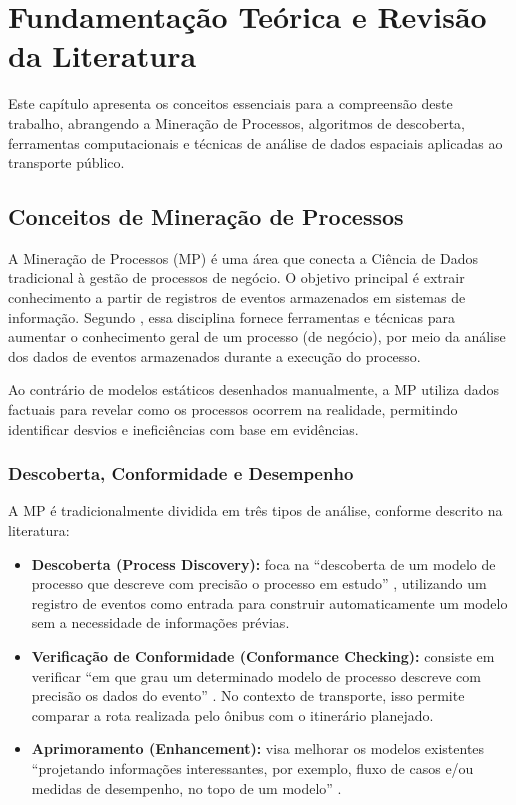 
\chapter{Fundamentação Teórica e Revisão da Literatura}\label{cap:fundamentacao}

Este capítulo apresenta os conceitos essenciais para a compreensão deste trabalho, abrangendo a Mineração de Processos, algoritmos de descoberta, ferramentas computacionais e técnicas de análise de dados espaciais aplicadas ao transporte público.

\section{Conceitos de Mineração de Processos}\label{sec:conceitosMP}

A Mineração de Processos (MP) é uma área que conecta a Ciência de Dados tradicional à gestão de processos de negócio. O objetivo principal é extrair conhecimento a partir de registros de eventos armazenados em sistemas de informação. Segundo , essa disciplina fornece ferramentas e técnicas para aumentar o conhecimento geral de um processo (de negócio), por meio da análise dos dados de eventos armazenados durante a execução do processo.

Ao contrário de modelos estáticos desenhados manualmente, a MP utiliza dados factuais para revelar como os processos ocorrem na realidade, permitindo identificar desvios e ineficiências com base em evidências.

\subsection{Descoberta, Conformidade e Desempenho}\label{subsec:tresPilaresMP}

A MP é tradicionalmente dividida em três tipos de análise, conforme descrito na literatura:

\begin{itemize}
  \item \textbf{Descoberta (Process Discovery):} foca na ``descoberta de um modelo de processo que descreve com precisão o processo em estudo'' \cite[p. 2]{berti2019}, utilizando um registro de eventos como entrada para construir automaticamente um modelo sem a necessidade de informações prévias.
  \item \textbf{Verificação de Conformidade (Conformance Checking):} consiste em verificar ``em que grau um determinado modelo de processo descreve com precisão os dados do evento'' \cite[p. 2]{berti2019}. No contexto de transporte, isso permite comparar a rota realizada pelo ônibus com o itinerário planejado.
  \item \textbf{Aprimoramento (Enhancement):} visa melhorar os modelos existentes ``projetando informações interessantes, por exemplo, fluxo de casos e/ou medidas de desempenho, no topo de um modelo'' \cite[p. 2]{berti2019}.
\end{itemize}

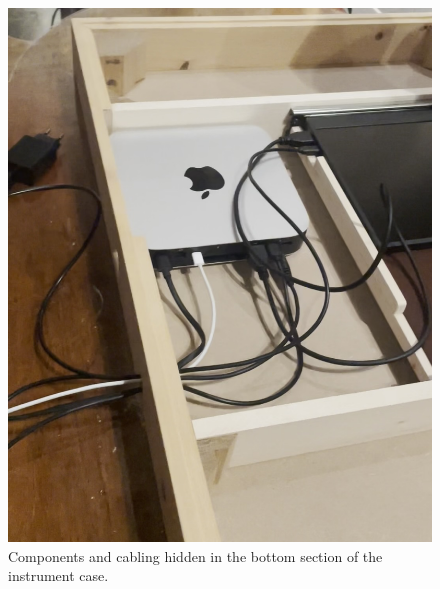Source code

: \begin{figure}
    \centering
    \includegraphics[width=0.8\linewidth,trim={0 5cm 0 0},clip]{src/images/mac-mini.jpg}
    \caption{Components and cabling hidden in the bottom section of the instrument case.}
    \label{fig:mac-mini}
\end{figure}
• • • •
Which lines above include the string "ferramentas"? Show them.

## ANSWER TO THE PROBLEM
Este capítulo apresenta os conceitos essenciais para a compreensão deste trabalho, abrangendo a Mineração de Processos, algoritmos de descoberta, ferramentas computacionais e técnicas de análise de dados espaciais aplicadas ao transporte público.
A Mineração de Processos (MP) é uma área que conecta a Ciência de Dados tradicional à gestão de processos de negócio. O objetivo principal é extrair conhecimento a partir de registros de eventos armazenados em sistemas de informação. Segundo , essa disciplina fornece ferramentas e técnicas para aumentar o conhecimento geral de um processo (de negócio), por meio da análise dos dados de eventos armazenados durante a execução do processo.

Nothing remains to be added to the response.